## WHAT YOU HAVE TO DO
From the entries, copy out every line in which the word "things" is found.

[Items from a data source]
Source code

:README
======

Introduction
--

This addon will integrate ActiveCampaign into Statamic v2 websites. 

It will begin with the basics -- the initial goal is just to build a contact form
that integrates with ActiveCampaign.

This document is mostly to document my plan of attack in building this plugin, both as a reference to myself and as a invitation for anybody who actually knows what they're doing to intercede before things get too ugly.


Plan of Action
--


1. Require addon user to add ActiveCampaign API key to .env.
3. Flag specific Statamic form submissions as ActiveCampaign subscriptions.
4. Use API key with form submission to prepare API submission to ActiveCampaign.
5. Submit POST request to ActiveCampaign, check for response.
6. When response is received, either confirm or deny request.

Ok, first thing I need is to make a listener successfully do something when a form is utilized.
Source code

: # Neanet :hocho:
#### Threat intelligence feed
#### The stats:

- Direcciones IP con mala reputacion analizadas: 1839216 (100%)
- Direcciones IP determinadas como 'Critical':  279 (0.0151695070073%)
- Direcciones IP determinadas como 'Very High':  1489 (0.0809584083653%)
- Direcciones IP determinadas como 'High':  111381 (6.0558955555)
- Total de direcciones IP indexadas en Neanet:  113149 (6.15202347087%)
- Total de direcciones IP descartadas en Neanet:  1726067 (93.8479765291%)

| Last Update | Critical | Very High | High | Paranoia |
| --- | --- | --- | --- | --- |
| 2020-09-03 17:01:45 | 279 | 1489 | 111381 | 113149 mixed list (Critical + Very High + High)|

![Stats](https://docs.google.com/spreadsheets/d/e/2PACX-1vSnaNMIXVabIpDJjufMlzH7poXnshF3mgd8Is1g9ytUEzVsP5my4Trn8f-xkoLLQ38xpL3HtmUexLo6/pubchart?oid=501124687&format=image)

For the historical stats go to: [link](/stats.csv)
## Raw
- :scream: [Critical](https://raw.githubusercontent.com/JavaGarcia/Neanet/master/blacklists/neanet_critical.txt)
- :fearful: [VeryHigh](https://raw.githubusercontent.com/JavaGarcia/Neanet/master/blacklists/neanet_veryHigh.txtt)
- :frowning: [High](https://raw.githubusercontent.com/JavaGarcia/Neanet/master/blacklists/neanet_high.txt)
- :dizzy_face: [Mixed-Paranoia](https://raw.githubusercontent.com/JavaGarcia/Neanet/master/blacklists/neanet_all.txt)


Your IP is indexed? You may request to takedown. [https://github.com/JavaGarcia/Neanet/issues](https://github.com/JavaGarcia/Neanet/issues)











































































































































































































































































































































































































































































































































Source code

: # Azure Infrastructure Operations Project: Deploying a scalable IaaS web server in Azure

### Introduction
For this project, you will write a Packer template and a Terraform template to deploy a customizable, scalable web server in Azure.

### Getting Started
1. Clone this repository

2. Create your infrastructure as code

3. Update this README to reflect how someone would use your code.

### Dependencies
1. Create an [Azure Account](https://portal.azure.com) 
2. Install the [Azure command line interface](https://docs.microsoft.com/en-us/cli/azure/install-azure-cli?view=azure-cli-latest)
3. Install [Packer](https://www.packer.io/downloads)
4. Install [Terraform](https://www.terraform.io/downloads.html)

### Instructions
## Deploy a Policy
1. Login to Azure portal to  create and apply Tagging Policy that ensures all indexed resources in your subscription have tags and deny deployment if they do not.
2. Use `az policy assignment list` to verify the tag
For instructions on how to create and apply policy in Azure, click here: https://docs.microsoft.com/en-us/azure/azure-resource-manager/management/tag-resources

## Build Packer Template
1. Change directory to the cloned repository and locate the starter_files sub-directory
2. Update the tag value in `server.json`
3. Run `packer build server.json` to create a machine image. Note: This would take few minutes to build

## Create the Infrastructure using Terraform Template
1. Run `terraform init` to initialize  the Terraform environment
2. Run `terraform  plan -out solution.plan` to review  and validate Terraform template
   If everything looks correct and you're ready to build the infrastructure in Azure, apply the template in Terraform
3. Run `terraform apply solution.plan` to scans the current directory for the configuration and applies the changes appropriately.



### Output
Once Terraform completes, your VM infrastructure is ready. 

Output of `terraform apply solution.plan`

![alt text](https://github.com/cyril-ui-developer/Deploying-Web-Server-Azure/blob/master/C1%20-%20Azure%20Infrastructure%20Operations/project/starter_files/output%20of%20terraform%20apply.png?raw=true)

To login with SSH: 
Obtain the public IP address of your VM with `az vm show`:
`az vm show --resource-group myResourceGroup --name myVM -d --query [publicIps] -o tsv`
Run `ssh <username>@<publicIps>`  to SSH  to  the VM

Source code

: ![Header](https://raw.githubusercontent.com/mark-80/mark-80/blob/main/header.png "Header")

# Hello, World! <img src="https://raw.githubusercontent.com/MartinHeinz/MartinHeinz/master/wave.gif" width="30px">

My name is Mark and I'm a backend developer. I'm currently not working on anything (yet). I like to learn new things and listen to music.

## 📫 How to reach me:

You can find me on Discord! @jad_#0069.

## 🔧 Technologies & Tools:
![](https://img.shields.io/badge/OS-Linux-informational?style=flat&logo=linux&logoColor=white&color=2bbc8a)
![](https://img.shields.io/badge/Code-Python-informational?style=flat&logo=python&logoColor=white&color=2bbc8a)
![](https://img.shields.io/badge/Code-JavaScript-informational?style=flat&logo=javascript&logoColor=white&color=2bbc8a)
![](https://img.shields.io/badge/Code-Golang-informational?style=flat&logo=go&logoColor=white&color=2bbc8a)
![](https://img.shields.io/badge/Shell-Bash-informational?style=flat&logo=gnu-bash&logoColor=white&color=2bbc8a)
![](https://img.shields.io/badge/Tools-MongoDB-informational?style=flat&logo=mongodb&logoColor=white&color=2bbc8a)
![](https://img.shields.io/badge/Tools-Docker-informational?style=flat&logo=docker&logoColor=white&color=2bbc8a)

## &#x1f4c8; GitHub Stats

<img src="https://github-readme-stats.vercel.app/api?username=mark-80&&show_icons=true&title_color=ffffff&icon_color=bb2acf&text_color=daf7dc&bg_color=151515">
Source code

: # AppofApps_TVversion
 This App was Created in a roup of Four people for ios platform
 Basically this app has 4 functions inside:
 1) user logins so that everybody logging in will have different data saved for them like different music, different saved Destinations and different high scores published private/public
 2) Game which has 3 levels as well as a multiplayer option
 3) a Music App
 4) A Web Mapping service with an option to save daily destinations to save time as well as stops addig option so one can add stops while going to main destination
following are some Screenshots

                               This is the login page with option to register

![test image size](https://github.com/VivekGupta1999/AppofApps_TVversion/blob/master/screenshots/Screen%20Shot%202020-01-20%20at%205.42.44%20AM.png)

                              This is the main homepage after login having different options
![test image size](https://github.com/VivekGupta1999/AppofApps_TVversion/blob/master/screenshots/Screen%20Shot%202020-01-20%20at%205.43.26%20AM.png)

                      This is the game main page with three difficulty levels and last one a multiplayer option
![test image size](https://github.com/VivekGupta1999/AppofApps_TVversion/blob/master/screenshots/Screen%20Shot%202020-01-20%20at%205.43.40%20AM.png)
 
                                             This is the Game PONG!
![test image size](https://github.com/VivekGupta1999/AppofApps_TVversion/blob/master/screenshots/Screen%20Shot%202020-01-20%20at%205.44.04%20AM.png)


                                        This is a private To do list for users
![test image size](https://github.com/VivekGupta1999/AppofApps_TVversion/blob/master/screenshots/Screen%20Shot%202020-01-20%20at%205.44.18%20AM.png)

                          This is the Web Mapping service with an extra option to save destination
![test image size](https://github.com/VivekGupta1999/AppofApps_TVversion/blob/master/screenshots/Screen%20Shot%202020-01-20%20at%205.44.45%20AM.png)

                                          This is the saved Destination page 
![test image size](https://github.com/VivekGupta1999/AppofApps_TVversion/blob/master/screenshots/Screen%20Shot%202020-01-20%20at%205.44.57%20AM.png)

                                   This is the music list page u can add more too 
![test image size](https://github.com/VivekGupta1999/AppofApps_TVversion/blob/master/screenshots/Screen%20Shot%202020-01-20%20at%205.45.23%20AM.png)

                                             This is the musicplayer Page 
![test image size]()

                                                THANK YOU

## THE COMPLETED TASK
This document is mostly to document my plan of attack in building this plugin, both as a reference to myself and as a invitation for anybody who actually knows what they're doing to intercede before things get too ugly.
My name is Mark and I'm a backend developer. I'm currently not working on anything (yet). I like to learn new things and listen to music.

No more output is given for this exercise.